Geingob made these remarks during his closing statement at the second National Land Conference in the capital on Friday.
He was responding to demands from delegates to the conference who wanted Government’s comprehensive resettlement list to be revealed.
Those demanding the list say the resettlement programme is skewed and has mainly benefited the political elite and their cronies.
Okakarara Constituency councillor Vetaruhe Kandorozu, who was also a delegate to the land indaba, wanted to know why the list of those who benefited since the inception of the programme is not available.
“What are you hiding?
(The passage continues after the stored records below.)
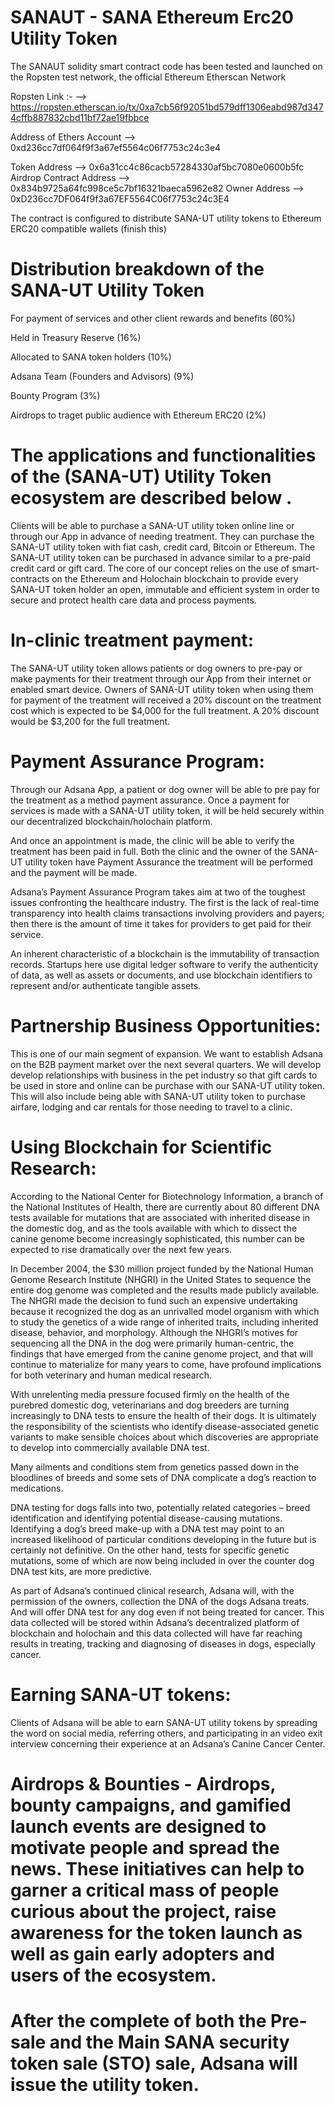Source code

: # SANAUT - SANA Ethereum Erc20 Utility Token 

The SANAUT solidity smart contract code has been tested and launched on the Ropsten test network, the official Ethereum Etherscan Network

Ropsten Link :-  -->   https://ropsten.etherscan.io/tx/0xa7cb56f92051bd579dff1306eabd987d3474cffb887832cbd11bf72ae19fbbce

Address of Ethers Account -->  0xd236cc7df064f9f3a67ef5564c06f7753c24c3e4

Token Address -->  0x6a31cc4c86cacb57284330af5bc7080e0600b5fc
Airdrop Contract Address -->  0x834b9725a64fc998ce5c7bf16321baeca5962e82
Owner Address -->  0xD236cc7DF064f9f3a67EF5564C06f7753c24c3E4

The contract is configured to distribute SANA-UT utility tokens to Ethereum ERC20 compatible wallets (finish this)

# Distribution breakdown of the SANA-UT Utility Token

For payment of services and other client rewards and benefits (60%) 

Held in Treasury Reserve (16%)

Allocated to SANA token holders (10%)

Adsana Team (Founders and Advisors) (9%)

Bounty Program (3%)

Airdrops to traget public audience with Ethereum ERC20 (2%)


# The applications and functionalities of the (SANA-UT) Utility Token ecosystem are described below .

Clients will be able to purchase a SANA-UT utility token online line or through our App in advance of needing treatment. They can purchase the SANA-UT utility token with fiat cash, credit card, Bitcoin or Ethereum. The SANA-UT utility token can be purchased in advance similar to a pre-paid credit card or gift card. The core of our concept relies on the use of smart-contracts on the Ethereum and Holochain blockchain to provide every SANA-UT token holder an open, immutable and efficient system in order to secure and protect health care data and process payments. 

# In-clinic treatment payment:
The SANA-UT utility token allows patients or dog owners to pre-pay or make payments for their treatment through our App from their internet or enabled smart device. Owners of SANA-UT utility token when using them for payment of the treatment will received a 20% discount on the treatment cost which is expected to be $4,000 for the full treatment. A 20% discount would be $3,200 for the full treatment.

# Payment Assurance Program:
Through our Adsana App, a patient or dog owner will be able to pre pay for the treatment as a method payment assurance. Once a payment for services is made with a SANA-UT utility token, it will be held securely within our decentralized blockchain/holochain platform.

And once an appointment is made, the clinic will be able to verify the treatment has been paid in full. Both the clinic and the owner of the SANA-UT utility token have Payment Assurance the treatment will be performed and the payment will be made.

Adsana’s Payment Assurance Program takes aim at two of the toughest issues confronting the healthcare industry. The first is the lack of real-time transparency into health claims transactions involving providers and payers; then there is the amount of time it takes for providers to get paid for their service.

An inherent characteristic of a blockchain is the immutability of transaction records. Startups here use digital ledger software to verify the authenticity of data, as well as assets or documents, and use blockchain identifiers to represent and/or authenticate tangible assets.

# Partnership Business Opportunities:
This is one of our main segment of expansion. We want to establish Adsana on the B2B payment market over the next several quarters. We will develop develop relationships with business in the pet industry so that gift cards to be used in store and online can be purchase with our SANA-UT utility token. This will also include being able with SANA-UT utility token to purchase airfare, lodging and car rentals for those needing to travel to a clinic.

# Using Blockchain for Scientific Research:
According to the National Center for Biotechnology Information, a branch of the National Institutes of Health, there are currently about 80 different DNA tests available for mutations that are associated with inherited disease in the domestic dog, and as the tools available with which to dissect the canine genome become increasingly sophisticated, this number can be expected to rise dramatically over the next few years.

In December 2004, the $30 million project funded by the National Human Genome Research Institute (NHGRI) in the United States to sequence the entire dog genome was completed and the results made publicly available. The NHGRI made the decision to fund such an expensive undertaking because it recognized the dog as an unrivalled model organism with which to study the genetics of a wide range of inherited traits, including inherited disease, behavior, and morphology. Although the NHGRI’s motives for sequencing all the DNA in the dog were primarily human-centric, the findings that have emerged from the canine genome project, and that will continue to materialize for many years to come, have profound implications for both veterinary and human medical research.

With unrelenting media pressure focused firmly on the health of the purebred domestic dog, veterinarians and dog breeders are turning increasingly to DNA tests to ensure the health of their dogs. It is ultimately the responsibility of the scientists who identify disease-associated genetic variants to make sensible choices about which discoveries are appropriate to develop into commercially available DNA test.

Many ailments and conditions stem from genetics passed down in the bloodlines of breeds and some sets of DNA complicate a dog’s reaction to medications.

DNA testing for dogs falls into two, potentially related categories – breed identification and identifying potential disease-causing mutations. Identifying a dog’s breed make-up with a DNA test may point to an increased likelihood of
particular conditions developing in the future but is certainly not definitive. On the other hand, tests for specific genetic mutations, some of which are now being included in over the counter dog DNA test kits, are more predictive.

As part of Adsana’s continued clinical research, Adsana will, with the permission of the owners, collection the DNA of the dogs Adsana treats. And will offer DNA test for any dog even if not being treated for cancer. This data collected will be stored within Adsana’s decentralized platform of blockchain and holochain and this data collected will have far reaching results in treating, tracking and diagnosing of diseases in dogs, especially cancer.

# Earning SANA-UT tokens:
Clients of Adsana will be able to earn SANA-UT utility tokens by spreading the word on social media, referring others, and participating in an video exit interview concerning their experience at an Adsana’s Canine Cancer Center.

# Airdrops & Bounties - Airdrops, bounty campaigns, and gamified launch events are designed to motivate people and spread the news. These initiatives can help to garner a critical mass of people curious about the project, raise awareness for the token launch as well as gain early adopters and users of the ecosystem. 

# After the complete of both the Pre-sale and the Main SANA security token sale (STO) sale, Adsana will issue the utility token.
We want that list to be made public before the end of the conference,” Kandorozu said on Thursday.
He continued: “We have the number of resettled farmers (549), while beneficiaries are 5 338. Where did this number come from if we don't have the names to complement these numbers?”
When Geingob took to the podium on the last day of the convention, he said numerous allegations have been made regarding the pre-2010 list and this troubles him.
“No evidence has been provided to support the allegations of corruption and while corruption can’t be ruled out, it is not inconceivable that the challenge around releasing the list has to do with poor record keeping,” the president stated briefly.
He also indicated that trust would be gained through accountability and transparency in the programme.
On the opposing end, suspicion is sowed through secrecy and evasiveness, Geingob said.
“We will restore and increase trust and fairness in the process,” he said.
To mitigate the challenge of poor record keeping, Geingob promised that concerted efforts will be made to find or use the available information to create a complete resettlement list, even if it means conducting an audit of all the resettlement farms.
The president also acknowledged that the programme has been less than satisfactory and took note of concerns raised about the resettlement process and criteria.
Geingob then took issue with the challenges faced by resettled farmers who sometimes do not have the requisite skills and technical know-how to run farms sustainably and profitably.
To address this dilemma, he proposed that newly resettled farmers be linked to experienced commercial farmers for training, coaching and mentoring, as well as provision of shared services through the establishment of cooperatives.